(Source texts of formatted documents)

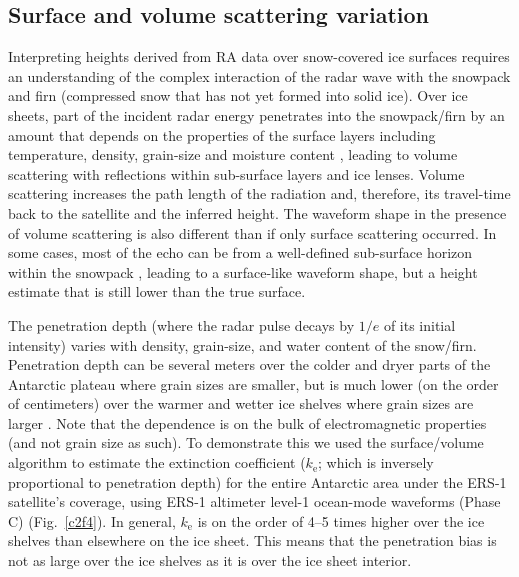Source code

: \subsection{Surface and volume scattering variation}
\label{sec:bs-variation}

\noindent
Interpreting heights derived from RA data over snow-covered ice surfaces requires an understanding of the complex interaction of the radar wave with the snowpack and firn (compressed snow that has not yet formed into solid ice). Over ice sheets, part of the incident radar energy penetrates into the snowpack/firn \parencite{Ridley1988} by an amount that depends on the properties of the surface layers including temperature, density, grain-size and moisture content \parencite{Davis1993}, leading to volume scattering with reflections within sub-surface layers and ice lenses. Volume scattering increases the path length of the radiation and, therefore, its travel-time back to the satellite and the inferred height. The waveform shape in the presence of volume scattering is also different than if only surface scattering occurred. In some cases, most of the echo can be from a well-defined sub-surface horizon within the snowpack \parencite{Thomas2008}, leading to a surface-like waveform shape, but a height estimate that is still lower than the true surface.

The penetration depth (where the radar pulse decays by $1/e$ of its initial intensity) varies with density, grain-size, and water content of the snow/firn. Penetration depth can be several meters over the colder and dryer parts of the Antarctic plateau where grain sizes are smaller, but is much lower (on the order of centimeters) over the warmer and wetter ice shelves where grain sizes are larger \parencite{Davis1996}. Note that the dependence is on the bulk of electromagnetic properties (and not grain size as such). To demonstrate this we used the \parencite{Davis1993} surface/volume algorithm to estimate the extinction coefficient ($k_\text{e}$; which is inversely proportional to penetration depth) for the entire Antarctic area under the ERS-1 satellite's coverage, using ERS-1 altimeter level-1 ocean-mode waveforms (Phase C) (Fig.~\ref{c2f4}). In general, $k_\text{e}$ is on the order of 4--5 times higher over the ice shelves than elsewhere on the ice sheet. This means that the penetration bias is not as large over the ice shelves as it is over the ice sheet interior.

Task description:
Only a number is wanted here: the count of lines in the data that include the word "variation".

Solution to this exercise:
2